The New Testament was written in the Greek language. In 1604 King James I ordered a more accurate translation of the existing English Bibles. The King James Bible or Authorized version was translated into English by a group of some 50 scholars. At that time, they had less than ten Greek manuscripts to work from, and none of them were from before AD 1000. Subsequent modern translations had thousands of manuscripts available, including complete Greek manuscripts from as early as AD 350, and some even older. Today, there are some 5,800 Greek manuscripts of the New Testament, complete and partial. Therefore, current translations use older manuscripts in order to minimize textual errors.

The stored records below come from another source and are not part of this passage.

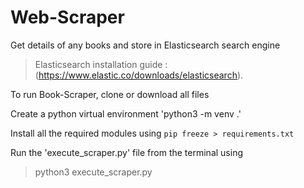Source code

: # **Web-Scraper**
Get details of any books and store in Elasticsearch search engine

> Elasticsearch installation guide : (https://www.elastic.co/downloads/elasticsearch).

To run Book-Scraper, clone or download all files

Create a python virtual environment 
'python3 -m venv .'

Install all the required modules using
`pip freeze > requirements.txt`

Run the 'execute_scraper.py' file from the terminal using 
> python3 execute_scraper.py

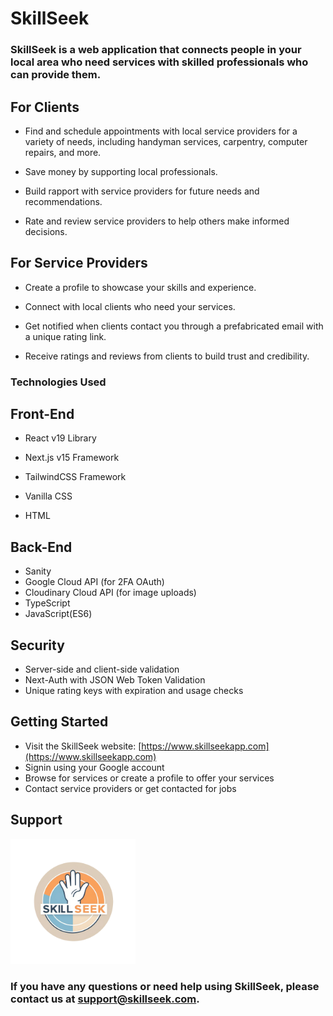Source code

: # SkillSeek

### SkillSeek is a web application that connects people in your local area who need services with skilled professionals who can provide them.

## For Clients

- Find and schedule appointments with local service providers for a variety of needs, including handyman services, carpentry, computer repairs, and more.

- Save money by supporting local professionals.

- Build rapport with service providers for future needs and recommendations.

- Rate and review service providers to help others make informed decisions.

## For Service Providers

- Create a profile to showcase your skills and experience.

- Connect with local clients who need your services.

- Get notified when clients contact you through a prefabricated email with a unique rating link.

- Receive ratings and reviews from clients to build trust and credibility.

### Technologies Used

## Front-End

- React v19 Library

- Next.js v15 Framework

- TailwindCSS Framework

- Vanilla CSS

- HTML

## Back-End

- Sanity
- Google Cloud API (for 2FA OAuth)
- Cloudinary Cloud API (for image uploads)
- TypeScript
- JavaScript(ES6)

## Security

- Server-side and client-side validation
- Next-Auth with JSON Web Token Validation
- Unique rating keys with expiration and usage checks

## Getting Started

- Visit the SkillSeek website: [https://www.skillseekapp.com](https://www.skillseekapp.com)
- Signin using your Google account
- Browse for services or create a profile to offer your services
- Contact service providers or get contacted for jobs

## Support

<img src='public/brand-logo-new.png' width='200px' height='200px' alt='skillseekapp' />

### If you have any questions or need help using SkillSeek, please contact us at [support@skillseek.com](mailto://support@skillseek.com).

For centuries, the Bible was copied from original manuscripts by hand by monks or scribes. Sometimes verses were miscopied (maybe the copiers were tired?); however, sometimes texts were intentionally added or supposedly “corrected”. Although unintentional changes account for the vast majority of textual corruption; intentional alterations also created thousands of corruptions to the text. The majority of these changes were done by scribes who either thought that the text they were copying had errors or they were attempting to clarify what they thought was the correct theological meaning

Take for example Matthew 18:11: “For the Son of man is come to save that which was lost.” The earliest Greek manuscripts [Codex Sinaiticus, Codex Vaticanus, and Codex Alexandrinus] do not contain this verse. Probably some scribe added the verse to make it agree with Luke 19:10. John 5:4 is also not included in early manuscripts. In this case, maybe a copyist added this thought in order to explain the event. Whatever the reasons behind the intentional additions to the manuscripts, it is still wrong to change God’s inspired word.